Records follow. Pull out every line that contains "tools".

----- THE INPUT -----

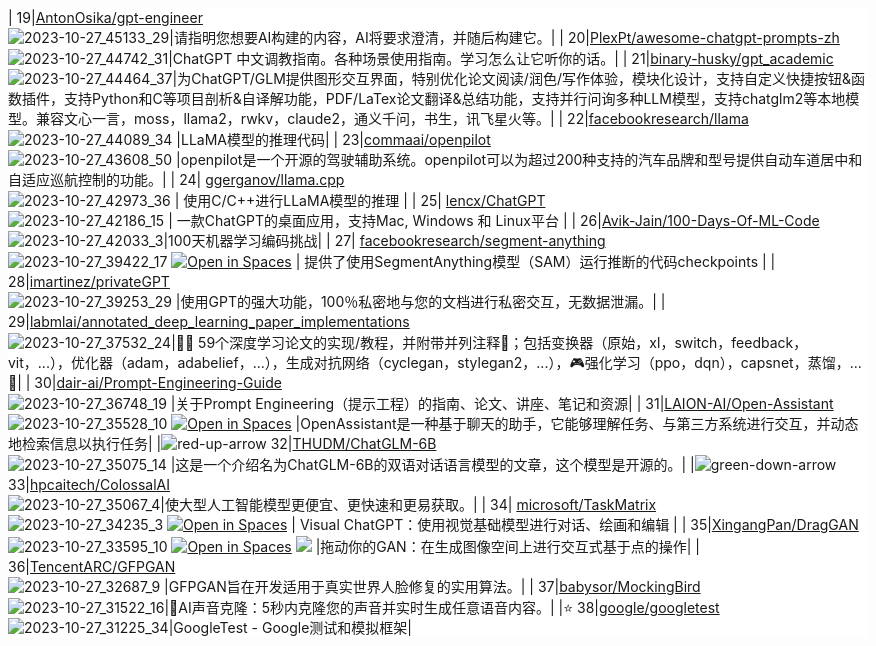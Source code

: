 | 19|[AntonOsika/gpt-engineer](https://github.com/AntonOsika/gpt-engineer) </br> ![2023-10-27_45133_29](https://img.shields.io/github/stars/AntonOsika/gpt-engineer.svg)|请指明您想要AI构建的内容，AI将要求澄清，并随后构建它。|
| 20|[PlexPt/awesome-chatgpt-prompts-zh](https://github.com/PlexPt/awesome-chatgpt-prompts-zh) </br> ![2023-10-27_44742_31](https://img.shields.io/github/stars/PlexPt/awesome-chatgpt-prompts-zh.svg)|ChatGPT 中文调教指南。各种场景使用指南。学习怎么让它听你的话。|
| 21|[binary-husky/gpt_academic](https://github.com/binary-husky/gpt_academic) </br> ![2023-10-27_44464_37](https://img.shields.io/github/stars/binary-husky/gpt_academic.svg)|为ChatGPT/GLM提供图形交互界面，特别优化论文阅读/润色/写作体验，模块化设计，支持自定义快捷按钮&函数插件，支持Python和C等项目剖析&自译解功能，PDF/LaTex论文翻译&总结功能，支持并行问询多种LLM模型，支持chatglm2等本地模型。兼容文心一言，moss，llama2，rwkv，claude2，通义千问，书生，讯飞星火等。|
| 22|[facebookresearch/llama](https://github.com/facebookresearch/llama) </br> ![2023-10-27_44089_34](https://img.shields.io/github/stars/facebookresearch/llama.svg)  |LLaMA模型的推理代码|
| 23|[commaai/openpilot](https://github.com/commaai/openpilot) </br> ![2023-10-27_43608_50](https://img.shields.io/github/stars/commaai/openpilot.svg)               |openpilot是一个开源的驾驶辅助系统。openpilot可以为超过200种支持的汽车品牌和型号提供自动车道居中和自适应巡航控制的功能。|
| 24| [ggerganov/llama.cpp](https://github.com/ggerganov/llama.cpp)    </br> ![2023-10-27_42973_36](https://img.shields.io/github/stars/ggerganov/llama.cpp.svg)   |                   使用C/C++进行LLaMA模型的推理 |
| 25| [lencx/ChatGPT](https://github.com/lencx/ChatGPT)        </br> ![2023-10-27_42186_15](https://img.shields.io/github/stars/lencx/ChatGPT.svg)                 |                                                   一款ChatGPT的桌面应用，支持Mac, Windows 和 Linux平台 |
| 26|[Avik-Jain/100-Days-Of-ML-Code](https://github.com/Avik-Jain/100-Days-Of-ML-Code) </br> ![2023-10-27_42033_3](https://img.shields.io/github/stars/Avik-Jain/100-Days-Of-ML-Code.svg)|100天机器学习编码挑战|
| 27| [facebookresearch/segment-anything](https://github.com/facebookresearch/segment-anything) </br> ![2023-10-27_39422_17](https://img.shields.io/github/stars/facebookresearch/segment-anything.svg)  <a alt="Click Me" href="https://segment-anything.com/demo" target="_blank"><img src="https://img.shields.io/badge/Meta-Demo-brightgreen" alt="Open in Spaces"/></a>   |  提供了使用SegmentAnything模型（SAM）运行推断的代码checkpoints |
| 28|[imartinez/privateGPT](https://github.com/imartinez/privateGPT) </br> ![2023-10-27_39253_29](https://img.shields.io/github/stars/imartinez/privateGPT.svg)                                                    |使用GPT的强大功能，100％私密地与您的文档进行私密交互，无数据泄漏。|
| 29|[labmlai/annotated_deep_learning_paper_implementations](https://github.com/labmlai/annotated_deep_learning_paper_implementations) </br> ![2023-10-27_37532_24](https://img.shields.io/github/stars/labmlai/annotated_deep_learning_paper_implementations.svg)|🧑‍🏫 59个深度学习论文的实现/教程，并附带并列注释📝；包括变换器（原始，xl，switch，feedback，vit，...），优化器（adam，adabelief，...），生成对抗网络（cyclegan，stylegan2，...），🎮强化学习（ppo，dqn），capsnet，蒸馏，...🧠|
| 30|[dair-ai/Prompt-Engineering-Guide](https://github.com/dair-ai/Prompt-Engineering-Guide) </br> ![2023-10-27_36748_19](https://img.shields.io/github/stars/dair-ai/Prompt-Engineering-Guide.svg)                |关于Prompt Engineering（提示工程）的指南、论文、讲座、笔记和资源|
| 31|[LAION-AI/Open-Assistant](https://github.com/LAION-AI/Open-Assistant) </br> ![2023-10-27_35528_10](https://img.shields.io/github/stars/LAION-AI/Open-Assistant.svg) <a alt="Click Me" href="https://open-assistant.io/chat" target="_blank"><img src="https://img.shields.io/badge/OpenAssistant-Demo-brightgreen" alt="Open in Spaces"/></a>   |OpenAssistant是一种基于聊天的助手，它能够理解任务、与第三方系统进行交互，并动态地检索信息以执行任务|
|![red-up-arrow](https://user-images.githubusercontent.com/1154692/228383595-95e46fa7-14c3-4b24-a20d-1effa14812cf.svg) 32|[THUDM/ChatGLM-6B](https://github.com/THUDM/ChatGLM-6B) </br> ![2023-10-27_35075_14](https://img.shields.io/github/stars/THUDM/ChatGLM-6B.svg)  |这是一个介绍名为ChatGLM-6B的双语对话语言模型的文章，这个模型是开源的。|
|![green-down-arrow](https://user-images.githubusercontent.com/1154692/228382543-b474d2ca-6a13-4452-9df0-5941d8cf6a6c.svg) 33|[hpcaitech/ColossalAI](https://github.com/hpcaitech/ColossalAI) </br> ![2023-10-27_35067_4](https://img.shields.io/github/stars/hpcaitech/ColossalAI.svg)|使大型人工智能模型更便宜、更快速和更易获取。|
| 34| [microsoft/TaskMatrix](https://github.com/microsoft/TaskMatrix) </br> ![2023-10-27_34235_3](https://img.shields.io/github/stars/microsoft/TaskMatrix.svg)  <a alt="Click Me" href="https://huggingface.co/spaces/microsoft/visual_chatgpt" target="_blank"><img src="https://img.shields.io/badge/%F0%9F%A4%97-Spaces-brightgreen" alt="Open in Spaces"/></a>      |                                                   Visual ChatGPT：使用视觉基础模型进行对话、绘画和编辑 |
| 35|[XingangPan/DragGAN](https://github.com/XingangPan/DragGAN) </br> ![2023-10-27_33595_10](https://img.shields.io/github/stars/XingangPan/DragGAN.svg) <a alt="Click Me" href="https://vcai.mpi-inf.mpg.de/projects/DragGAN/" target="_blank"><img src="https://img.shields.io/badge/Mpg-Project-brightgreen" alt="Open in Spaces"/></a>  <a href='https://arxiv.org/abs/2305.10973'><img src='https://img.shields.io/badge/Paper-Arxiv-red'></a>                     |拖动你的GAN：在生成图像空间上进行交互式基于点的操作|
| 36|[TencentARC/GFPGAN](https://github.com/TencentARC/GFPGAN) </br> ![2023-10-27_32687_9](https://img.shields.io/github/stars/TencentARC/GFPGAN.svg)                                              |GFPGAN旨在开发适用于真实世界人脸修复的实用算法。|
| 37|[babysor/MockingBird](https://github.com/babysor/MockingBird) </br> ![2023-10-27_31522_16](https://img.shields.io/github/stars/babysor/MockingBird.svg)|🚀AI声音克隆：5秒内克隆您的声音并实时生成任意语音内容。|
|⭐ 38|[google/googletest](https://github.com/google/googletest) </br> ![2023-10-27_31225_34](https://img.shields.io/github/stars/google/googletest.svg)|GoogleTest - Google测试和模拟框架|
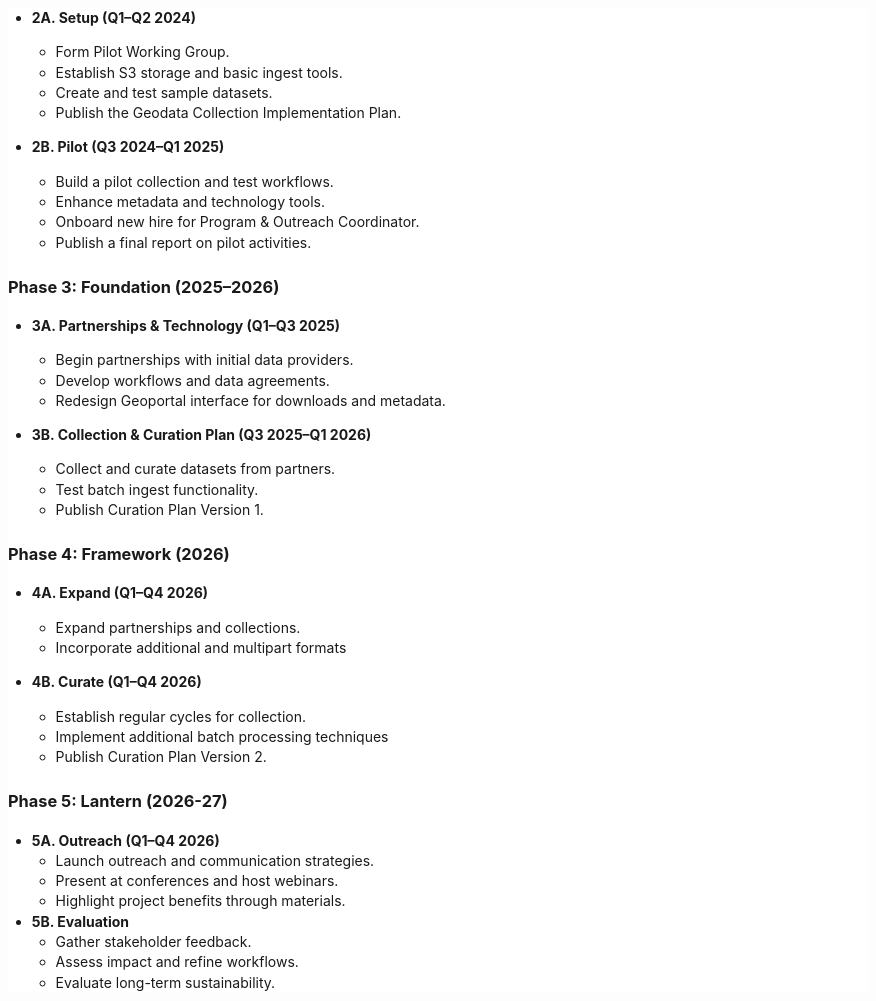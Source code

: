 * **2A. Setup (Q1–Q2 2024\)**  
     * Form Pilot Working Group.  
     * Establish S3 storage and basic ingest tools.  
     * Create and test sample datasets.  
     * Publish the Geodata Collection Implementation Plan.  
    
* **2B. Pilot (Q3 2024–Q1 2025\)**  
     * Build a pilot collection and test workflows.  
     * Enhance metadata and technology tools.  
     * Onboard new hire for Program & Outreach Coordinator.  
     * Publish a final report on pilot activities.

### Phase 3: Foundation (2025–2026)

* **3A. Partnerships & Technology (Q1–Q3 2025\)**  
     * Begin partnerships with initial data providers.  
     * Develop workflows and data agreements.  
     * Redesign Geoportal interface for downloads and metadata.  
     
* **3B. Collection & Curation Plan (Q3 2025–Q1 2026\)**  
     * Collect and curate datasets from partners.  
     * Test batch ingest functionality.  
     * Publish Curation Plan Version 1\.

### Phase 4: Framework (2026)

* **4A. Expand (Q1–Q4 2026\)**  
     * Expand partnerships and collections.  
     * Incorporate additional and multipart formats  

* **4B. Curate (Q1–Q4 2026\)**  
     * Establish regular cycles for collection.  
     * Implement additional batch processing techniques  
     * Publish Curation Plan Version 2\.

### Phase 5: Lantern (2026-27)

* **5A. Outreach (Q1–Q4 2026\)**  
     * Launch outreach and communication strategies.  
     * Present at conferences and host webinars.  
     * Highlight project benefits through materials.  
* **5B. Evaluation**  
     * Gather stakeholder feedback.  
     * Assess impact and refine workflows.  
     * Evaluate long-term sustainability.

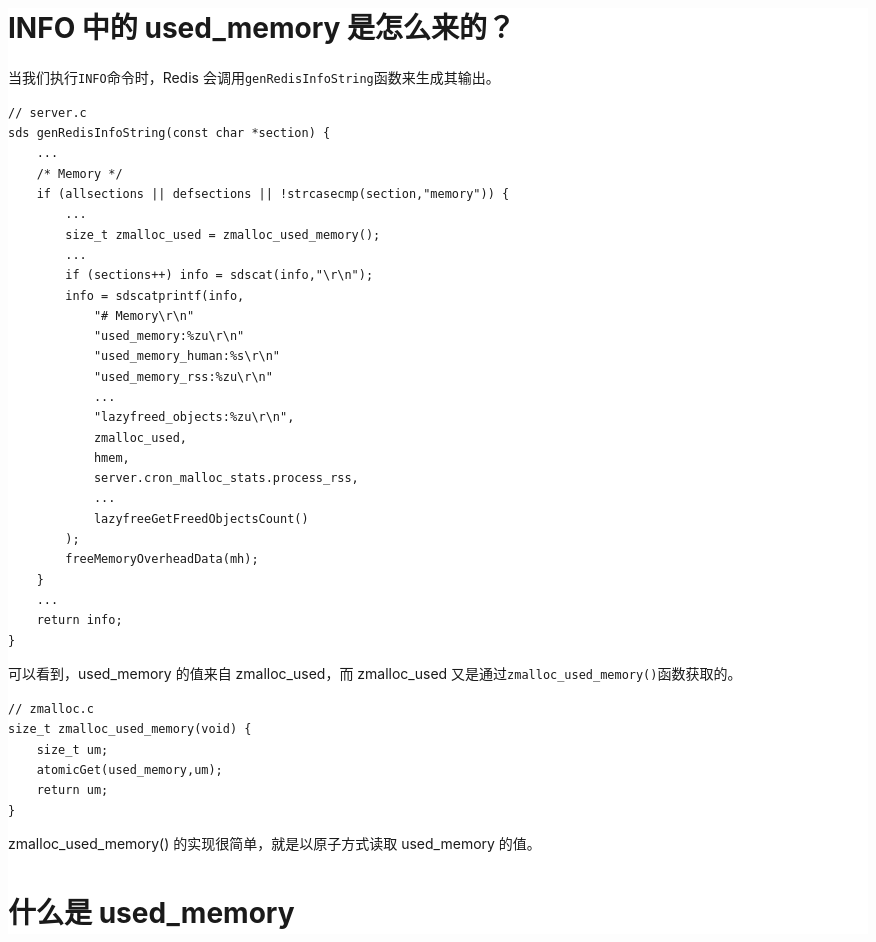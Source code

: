 # INFO 中的 used\_memory 是怎么来的？


当我们执行`INFO`命令时，Redis 会调用`genRedisInfoString`函数来生成其输出。



```
// server.c
sds genRedisInfoString(const char *section) {
    ...
    /* Memory */
    if (allsections || defsections || !strcasecmp(section,"memory")) {
        ...
        size_t zmalloc_used = zmalloc_used_memory();
        ...
        if (sections++) info = sdscat(info,"\r\n");
        info = sdscatprintf(info,
            "# Memory\r\n"
            "used_memory:%zu\r\n"
            "used_memory_human:%s\r\n"
            "used_memory_rss:%zu\r\n"
            ...
            "lazyfreed_objects:%zu\r\n",
            zmalloc_used,
            hmem,
            server.cron_malloc_stats.process_rss,
            ...
            lazyfreeGetFreedObjectsCount()
        );
        freeMemoryOverheadData(mh);
    }
    ...
    return info;
}

```

可以看到，used\_memory 的值来自 zmalloc\_used，而 zmalloc\_used 又是通过`zmalloc_used_memory()`函数获取的。



```
// zmalloc.c
size_t zmalloc_used_memory(void) {
    size_t um;
    atomicGet(used_memory,um);
    return um;
}

```

zmalloc\_used\_memory() 的实现很简单，就是以原子方式读取 used\_memory 的值。


# 什么是 used\_memory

-----

▶ **RESPONSE BOX**:
     * Establish S3 storage and basic ingest tools.  
     * Enhance metadata and technology tools.  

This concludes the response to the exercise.